→ What this task involves
Copy the lines below, word for word, from the first through the line containing "[![Ella Rumpf Nackt". Leave the pictures out.

[Source texts of formatted documents]
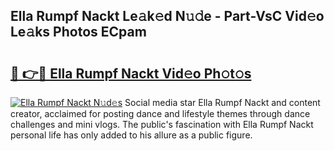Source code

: ## Ella Rumpf Nackt Le𝚊k𝚎d N𝚞𝚍e - Part-VsC Vid𝚎o Le𝚊ks Photos ECpam

# <h2><a href="http://fb50jbc.evod.top/?m=Ella+Rumpf+Nackt">🔗 👉🔴 Ella Rumpf Nackt Vid𝚎o Ph𝚘t𝚘s</a></h2>

[![Ella Rumpf Nackt N𝚞d𝚎s](https://i.imgur.com/8V9OHl7.gif)](http://fb50jbc.evod.top/?m=Ella+Rumpf+Nackt)
Social media star Ella Rumpf Nackt and content creator, acclaimed for posting dance and lifestyle themes through dance challenges and mini vlogs. The public's fascination with Ella Rumpf Nackt personal life has only added to his allure as a public figure. 
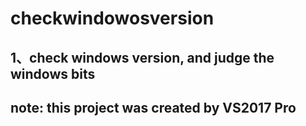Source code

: # checkwindowosversion
## 1、check windows version, and judge the windows bits
## note: this project was created by VS2017 Pro
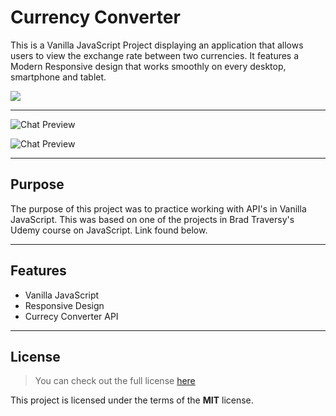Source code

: # Currency Converter

This is a Vanilla JavaScript Project displaying an application that allows users to view the exchange rate between two currencies. It features a Modern Responsive design that works smoothly on every desktop, smartphone and tablet.


<img src="https://i.imgur.com/T2BrnD2.png" w-200/>

---

![Chat Preview](https://i.imgur.com/T2BrnD2.png)

![Chat Preview](https://i.imgur.com/Jd72eE6.png)

---

## Purpose

The purpose of this project was to practice working with API's in Vanilla JavaScript. This was based on one of the projects in Brad Traversy's Udemy course on JavaScript. Link found below.

---

## Features

- Vanilla JavaScript
- Responsive Design
- Currecy Converter API

---

## License

> You can check out the full license [here](https://github.com/IgorAntun/node-chat/blob/master/LICENSE)

This project is licensed under the terms of the **MIT** license.

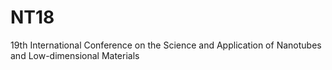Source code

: # NT18
19th International Conference on the Science and Application of Nanotubes and Low-dimensional Materials
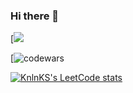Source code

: ### Hi there 👋

[![](https://github-profile-summary-cards.vercel.app/api/cards/repos-per-language?username=oklave&theme=solarized_dark)

[![codewars](https://www.codewars.com/users/oklave/badges/large)

[![KnlnKS's LeetCode stats](https://leetcode-stats-six.vercel.app/api?username=KnlnKS)](https://github.com/KnlnKS/leetcode-stats)
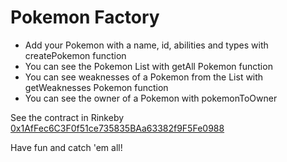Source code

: <h1> Pokemon Factory </h1>

<ul>
 <li> Add your Pokemon with a name, id, abilities and types with createPokemon function</li>
 <li> You can see the Pokemon List with getAll Pokemon function</li>
 <li> You can see weaknesses of a Pokemon from the List with getWeaknesses Pokemon function</li>
 <li> You can see the owner of a Pokemon with pokemonToOwner</li>
</ul>

See the contract in Rinkeby <a href="https://rinkeby.etherscan.io/address/0x1affec6c3f0f51ce735835baa63382f9f5fe0988">0x1AfFec6C3F0f51ce735835BAa63382f9F5Fe0988</a>

Have fun and catch 'em all!

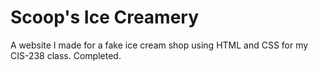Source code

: # Scoop's Ice Creamery
A website I made for a fake ice cream shop using HTML and CSS for my CIS-238 class. Completed.


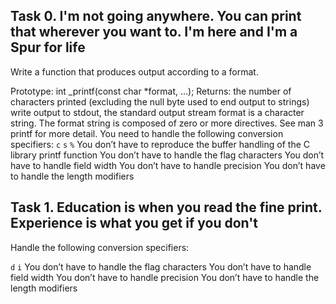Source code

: ## Task 0. I'm not going anywhere. You can print that wherever you want to. I'm here and I'm a Spur for life

Write a function that produces output according to a format.

Prototype: int _printf(const char *format, ...);
Returns: the number of characters printed (excluding the null byte used to end output to strings)
write output to stdout, the standard output stream
format is a character string. The format string is composed of zero or more directives. See man 3 printf for more detail. You need to handle the following conversion specifiers:
`c`
`s`
`%`
You don’t have to reproduce the buffer handling of the C library printf function
You don’t have to handle the flag characters
You don’t have to handle field width
You don’t have to handle precision
You don’t have to handle the length modifiers




## Task 1. Education is when you read the fine print. Experience is what you get if you don't

Handle the following conversion specifiers:

`d`
`i`
You don’t have to handle the flag characters
You don’t have to handle field width
You don’t have to handle precision
You don’t have to handle the length modifiers

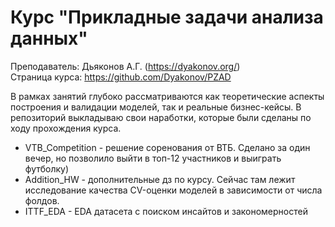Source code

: # Курс "Прикладные задачи анализа данных"     

Преподаватель: Дьяконов А.Г. (https://dyakonov.org/)      
Страница курса: https://github.com/Dyakonov/PZAD

В рамках занятий глубоко рассматриваются как теоретические аспекты построения и валидации моделей, так и реальные бизнес-кейсы.
В репозиторий выкладываю свои наработки, которые были сделаны по ходу прохождения курса. 

-  VTB_Competition  - решение соренования от ВТБ. Сделано за один вечер, но позволило выйти в топ-12 участников и выиграть футболку)
-  Addition_HW - дополнительные дз по курсу. Сейчас там лежит исследование качества CV-оценки моделей в зависимости от числа фолдов.
-  ITTF_EDA - EDA датасета с поиском инсайтов и закономерностей
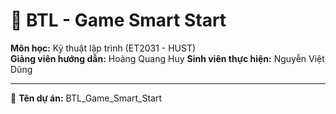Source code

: # 💊 BTL - Game Smart Start

**Môn học:** Kỹ thuật lập trình  (ET2031 - HUST)  
**Giảng viên hướng dẫn:** Hoàng Quang Huy 
**Sinh viên thực hiện:** Nguyễn Việt Dũng  

---
📁 **Tên dự án:** BTL_Game_Smart_Start
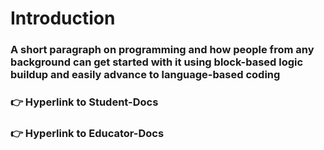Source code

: # Introduction

### A short paragraph on programming and how people from any background can get started with it using block-based logic buildup and easily advance to language-based coding

### 👉 Hyperlink to Student-Docs

### 👉 Hyperlink to Educator-Docs
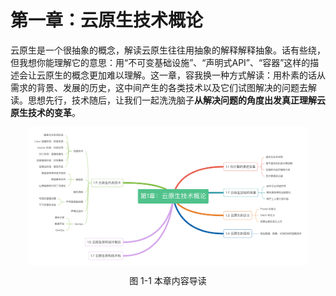 # 第一章：云原生技术概论

云原生是一个很抽象的概念，解读云原生往往用抽象的解释解释抽象。话有些绕，但我想你能理解它的意思：用“不可变基础设施”、“声明式API”、“容器”这样的描述会让云原生的概念更加难以理解。这一章，容我换一种方式解读：用朴素的话从需求的背景、发展的历史，这中间产生的各类技术以及它们试图解决的问题去解读。思想先行，技术随后，让我们一起洗洗脑子**从解决问题的角度出发真正理解云原生技术的变革**。


<div  align="center">
	<img src="../assets/cloud-summary.png" width = "450"  align=center />
	<p>图 1-1 本章内容导读</p>
</div>



<Vssue/>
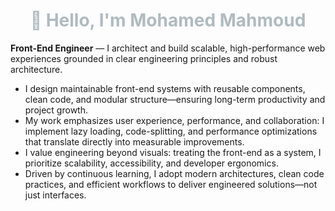 <h1 align="center" style="color: #B0BBC0;">👋 Hello, I'm Mohamed Mahmoud</h1>

**Front-End Engineer** — I architect and build scalable, high-performance web experiences grounded in clear engineering principles and robust architecture.

- I design maintainable front-end systems with reusable components, clean code, and modular structure—ensuring long-term productivity and project growth.
- My work emphasizes user experience, performance, and collaboration: I implement lazy loading, code-splitting, and performance optimizations that translate directly into measurable improvements.
- I value engineering beyond visuals: treating the front-end as a system, I prioritize scalability, accessibility, and developer ergonomics.
- Driven by continuous learning, I adopt modern architectures, clean code practices, and efficient workflows to deliver engineered solutions—not just interfaces.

→ Reply
Source code

: ## Ella Rumpf Nackt Le𝚊k𝚎d N𝚞𝚍e - Part-VsC Vid𝚎o Le𝚊ks Photos ECpam

# <h2><a href="http://fb50jbc.evod.top/?m=Ella+Rumpf+Nackt">🔗 👉🔴 Ella Rumpf Nackt Vid𝚎o Ph𝚘t𝚘s</a></h2>

[![Ella Rumpf Nackt N𝚞d𝚎s](https://i.imgur.com/8V9OHl7.gif)](http://fb50jbc.evod.top/?m=Ella+Rumpf+Nackt)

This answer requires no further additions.